_Exercise prompt_
Please write out the data exactly, line by line.

Stored data:

|---|

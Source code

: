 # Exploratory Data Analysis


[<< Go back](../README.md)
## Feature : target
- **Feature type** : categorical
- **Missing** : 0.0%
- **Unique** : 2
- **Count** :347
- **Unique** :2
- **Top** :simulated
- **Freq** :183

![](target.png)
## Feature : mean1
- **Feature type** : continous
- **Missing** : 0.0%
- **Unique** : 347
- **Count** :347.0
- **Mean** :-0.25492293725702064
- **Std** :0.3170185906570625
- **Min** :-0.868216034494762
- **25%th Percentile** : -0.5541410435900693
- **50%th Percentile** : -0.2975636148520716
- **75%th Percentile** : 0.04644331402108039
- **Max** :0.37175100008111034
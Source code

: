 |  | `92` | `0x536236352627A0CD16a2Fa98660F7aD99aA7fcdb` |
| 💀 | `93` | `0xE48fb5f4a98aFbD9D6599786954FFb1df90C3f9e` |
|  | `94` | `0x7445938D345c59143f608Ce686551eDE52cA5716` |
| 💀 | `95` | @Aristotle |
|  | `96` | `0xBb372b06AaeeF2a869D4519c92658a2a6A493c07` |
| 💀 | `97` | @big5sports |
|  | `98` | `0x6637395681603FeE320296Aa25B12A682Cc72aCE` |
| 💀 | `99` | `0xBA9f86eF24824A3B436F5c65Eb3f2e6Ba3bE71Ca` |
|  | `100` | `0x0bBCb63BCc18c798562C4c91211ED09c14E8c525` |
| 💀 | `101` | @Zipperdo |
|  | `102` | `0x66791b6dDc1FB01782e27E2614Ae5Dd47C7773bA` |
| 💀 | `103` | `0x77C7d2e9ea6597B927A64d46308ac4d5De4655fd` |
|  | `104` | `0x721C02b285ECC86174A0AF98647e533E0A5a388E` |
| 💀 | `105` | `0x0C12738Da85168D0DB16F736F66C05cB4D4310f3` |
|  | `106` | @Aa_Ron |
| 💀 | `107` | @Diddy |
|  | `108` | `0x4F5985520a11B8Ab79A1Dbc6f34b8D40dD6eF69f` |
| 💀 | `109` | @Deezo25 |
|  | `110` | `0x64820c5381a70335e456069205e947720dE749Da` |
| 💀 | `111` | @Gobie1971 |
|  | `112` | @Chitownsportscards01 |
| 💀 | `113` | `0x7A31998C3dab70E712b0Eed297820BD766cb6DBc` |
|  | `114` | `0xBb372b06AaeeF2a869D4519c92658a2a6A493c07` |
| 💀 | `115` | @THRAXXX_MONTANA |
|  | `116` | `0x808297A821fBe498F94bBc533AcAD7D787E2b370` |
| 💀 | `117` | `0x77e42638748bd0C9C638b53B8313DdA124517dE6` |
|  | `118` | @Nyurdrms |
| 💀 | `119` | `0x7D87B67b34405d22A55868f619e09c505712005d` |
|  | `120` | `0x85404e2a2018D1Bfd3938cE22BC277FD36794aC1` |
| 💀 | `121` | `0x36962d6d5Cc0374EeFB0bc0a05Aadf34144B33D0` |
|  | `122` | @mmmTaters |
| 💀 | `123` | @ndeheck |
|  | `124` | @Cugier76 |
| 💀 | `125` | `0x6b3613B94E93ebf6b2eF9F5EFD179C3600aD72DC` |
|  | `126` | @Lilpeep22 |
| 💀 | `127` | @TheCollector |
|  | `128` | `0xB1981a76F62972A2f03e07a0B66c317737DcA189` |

|---|

_Solution to the problem_
Source code

: # Exploratory Data Analysis


[<< Go back](../README.md)
## Feature : target
- **Feature type** : categorical
- **Missing** : 0.0%
- **Unique** : 2
- **Count** :347
- **Unique** :2
- **Top** :simulated
- **Freq** :183

![](target.png)
## Feature : mean1
- **Feature type** : continous
- **Missing** : 0.0%
- **Unique** : 347
- **Count** :347.0
- **Mean** :-0.25492293725702064
- **Std** :0.3170185906570625
- **Min** :-0.868216034494762
- **25%th Percentile** : -0.5541410435900693
- **50%th Percentile** : -0.2975636148520716
- **75%th Percentile** : 0.04644331402108039
- **Max** :0.37175100008111034
Source code

: |  | `92` | `0x536236352627A0CD16a2Fa98660F7aD99aA7fcdb` |
| 💀 | `93` | `0xE48fb5f4a98aFbD9D6599786954FFb1df90C3f9e` |
|  | `94` | `0x7445938D345c59143f608Ce686551eDE52cA5716` |
| 💀 | `95` | @Aristotle |
|  | `96` | `0xBb372b06AaeeF2a869D4519c92658a2a6A493c07` |
| 💀 | `97` | @big5sports |
|  | `98` | `0x6637395681603FeE320296Aa25B12A682Cc72aCE` |
| 💀 | `99` | `0xBA9f86eF24824A3B436F5c65Eb3f2e6Ba3bE71Ca` |
|  | `100` | `0x0bBCb63BCc18c798562C4c91211ED09c14E8c525` |
| 💀 | `101` | @Zipperdo |
|  | `102` | `0x66791b6dDc1FB01782e27E2614Ae5Dd47C7773bA` |
| 💀 | `103` | `0x77C7d2e9ea6597B927A64d46308ac4d5De4655fd` |
|  | `104` | `0x721C02b285ECC86174A0AF98647e533E0A5a388E` |
| 💀 | `105` | `0x0C12738Da85168D0DB16F736F66C05cB4D4310f3` |
|  | `106` | @Aa_Ron |
| 💀 | `107` | @Diddy |
|  | `108` | `0x4F5985520a11B8Ab79A1Dbc6f34b8D40dD6eF69f` |
| 💀 | `109` | @Deezo25 |
|  | `110` | `0x64820c5381a70335e456069205e947720dE749Da` |
| 💀 | `111` | @Gobie1971 |
|  | `112` | @Chitownsportscards01 |
| 💀 | `113` | `0x7A31998C3dab70E712b0Eed297820BD766cb6DBc` |
|  | `114` | `0xBb372b06AaeeF2a869D4519c92658a2a6A493c07` |
| 💀 | `115` | @THRAXXX_MONTANA |
|  | `116` | `0x808297A821fBe498F94bBc533AcAD7D787E2b370` |
| 💀 | `117` | `0x77e42638748bd0C9C638b53B8313DdA124517dE6` |
|  | `118` | @Nyurdrms |
| 💀 | `119` | `0x7D87B67b34405d22A55868f619e09c505712005d` |
|  | `120` | `0x85404e2a2018D1Bfd3938cE22BC277FD36794aC1` |
| 💀 | `121` | `0x36962d6d5Cc0374EeFB0bc0a05Aadf34144B33D0` |
|  | `122` | @mmmTaters |
| 💀 | `123` | @ndeheck |
|  | `124` | @Cugier76 |
| 💀 | `125` | `0x6b3613B94E93ebf6b2eF9F5EFD179C3600aD72DC` |
|  | `126` | @Lilpeep22 |
| 💀 | `127` | @TheCollector |
|  | `128` | `0xB1981a76F62972A2f03e07a0B66c317737DcA189` |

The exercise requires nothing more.